基于半马氏的无限阶段指数效用最优模型

The Exponential Utility Optimality for Infinite Horizon Semi-Markov Decision Processes

摘要: 本文考虑半马氏决策过程的指数效用最优问题, 其中状态和行动空间均为Borel集, 报酬函数非负.最优准则是最大化系统无限阶段内获取总报酬指数效用的期望值. 首先,建立标准正则性条件确保状态过程非爆炸,连续--紧条件确保最优策略存在. 其次, 基于这些条件,利用值迭代和嵌入链技术,证明了值函数是相应最优方程的唯一解以及最优策略的存在性. 最后,通过实例展示了如何利用值迭代算法计算值函数和最优策略.

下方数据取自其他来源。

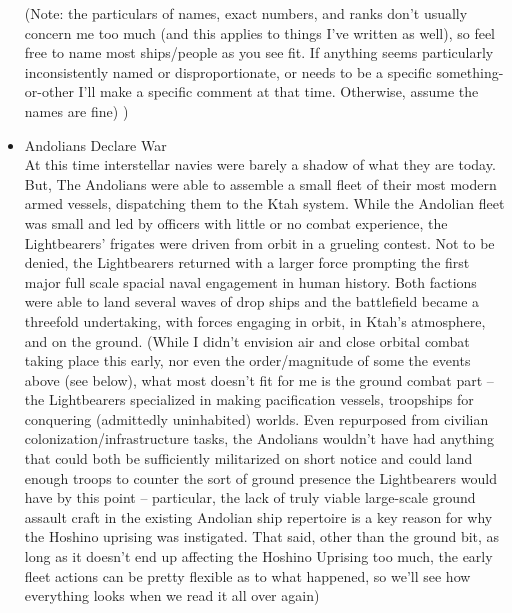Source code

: \begin{itemize}
(Note: the particulars of names, exact numbers, and ranks don't
usually concern me too much (and this applies to things I've written
as well), so feel free to name most ships/people as you see fit. If
anything seems particularly inconsistently named or disproportionate,
or needs to be a specific something-or-other I'll make a specific
comment at that time. Otherwise, assume the names are fine) )

\item Andolians Declare War \\
	
At this time interstellar navies were barely a shadow of what they are
today.  But, The Andolians were able to assemble a small fleet of
their most modern armed vessels, dispatching them to the Ktah system.
While the Andolian fleet was small and led by officers with little or
no combat experience, the Lightbearers' frigates were driven from
orbit in a grueling contest.  Not to be denied, the Lightbearers
returned with a larger force prompting the first major full scale
spacial naval engagement in human history.  Both factions were able to
land several waves of drop ships and the battlefield became a
threefold undertaking, with forces engaging in orbit, in Ktah's
atmosphere, and on the ground. (While I didn't envision air and close
orbital combat taking place this early, nor even the order/magnitude
of some the events above (see below), what most doesn't fit for me is
the ground combat part -- the Lightbearers specialized
in making pacification vessels, troopships for conquering (admittedly
uninhabited) worlds. Even repurposed from civilian
colonization/infrastructure tasks, the Andolians wouldn't have had
anything that could both be sufficiently militarized on short notice
and could land enough troops to counter the sort of ground presence
the Lightbearers would have by this point --
particular, the lack of truly viable large-scale ground assault craft
in the existing Andolian ship repertoire is a key reason for why the
Hoshino uprising was instigated. That said, other than the ground bit,
as long as it doesn't end up affecting the Hoshino Uprising too much,
the early fleet actions can be pretty flexible as to what happened, so
we'll see how everything looks when we read it all over again)


\end{itemize}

Abstract: This paper concerns the exponential utility maximization problem for semi-Markov decision process with Borel state and action spaces, and nonnegative rewards. The optimal criterion is maximize the expectation of exponential utility of the total rewards in infinite horizon. Under the regular and compactness-continuity conditions, we establish the corresponding optimality equation, and prove the existence of an exponential utility optimal stationary policy by an invariant embedding technique. Moreover, we provide an iterative algorithm for calculating the value function as well as the optimal policies. Finally, we illustrate the computational aspects of an optimal policy with an example.